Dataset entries
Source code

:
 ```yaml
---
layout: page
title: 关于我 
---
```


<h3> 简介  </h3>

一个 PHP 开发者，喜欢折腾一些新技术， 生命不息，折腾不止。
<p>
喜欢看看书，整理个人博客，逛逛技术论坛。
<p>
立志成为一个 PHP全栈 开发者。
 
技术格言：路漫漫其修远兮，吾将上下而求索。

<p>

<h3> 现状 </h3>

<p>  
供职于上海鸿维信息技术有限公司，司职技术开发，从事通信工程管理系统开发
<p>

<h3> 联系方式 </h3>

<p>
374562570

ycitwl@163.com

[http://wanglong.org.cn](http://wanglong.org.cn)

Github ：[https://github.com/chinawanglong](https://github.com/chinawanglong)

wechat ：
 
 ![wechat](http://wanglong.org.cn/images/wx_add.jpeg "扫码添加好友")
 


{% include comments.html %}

--

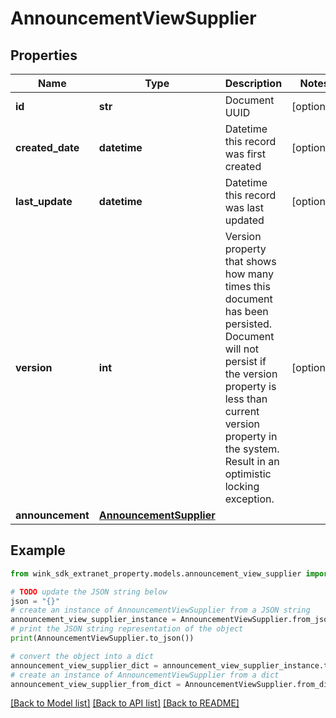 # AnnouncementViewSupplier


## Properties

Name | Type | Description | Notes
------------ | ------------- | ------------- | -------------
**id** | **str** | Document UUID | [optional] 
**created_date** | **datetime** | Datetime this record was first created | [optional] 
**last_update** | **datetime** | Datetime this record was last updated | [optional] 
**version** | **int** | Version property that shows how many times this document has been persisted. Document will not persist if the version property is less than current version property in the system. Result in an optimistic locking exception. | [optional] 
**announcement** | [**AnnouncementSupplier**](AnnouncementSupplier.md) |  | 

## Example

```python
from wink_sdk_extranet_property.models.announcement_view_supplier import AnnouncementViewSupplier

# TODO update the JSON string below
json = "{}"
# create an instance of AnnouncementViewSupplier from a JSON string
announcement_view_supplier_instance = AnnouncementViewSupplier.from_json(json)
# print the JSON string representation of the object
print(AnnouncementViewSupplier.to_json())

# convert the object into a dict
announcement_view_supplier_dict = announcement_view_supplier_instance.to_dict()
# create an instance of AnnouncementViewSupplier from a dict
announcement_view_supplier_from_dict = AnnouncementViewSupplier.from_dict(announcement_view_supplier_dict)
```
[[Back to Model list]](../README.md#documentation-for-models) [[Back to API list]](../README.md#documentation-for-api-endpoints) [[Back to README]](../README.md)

* * *

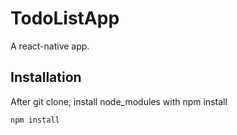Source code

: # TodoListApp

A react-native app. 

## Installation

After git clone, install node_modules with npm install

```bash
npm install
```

What is expected: Pick out each line above that includes "Datetime" and show it.

Result:
**created_date** | **datetime** | Datetime this record was first created | [optional] 
**last_update** | **datetime** | Datetime this record was last updated | [optional] 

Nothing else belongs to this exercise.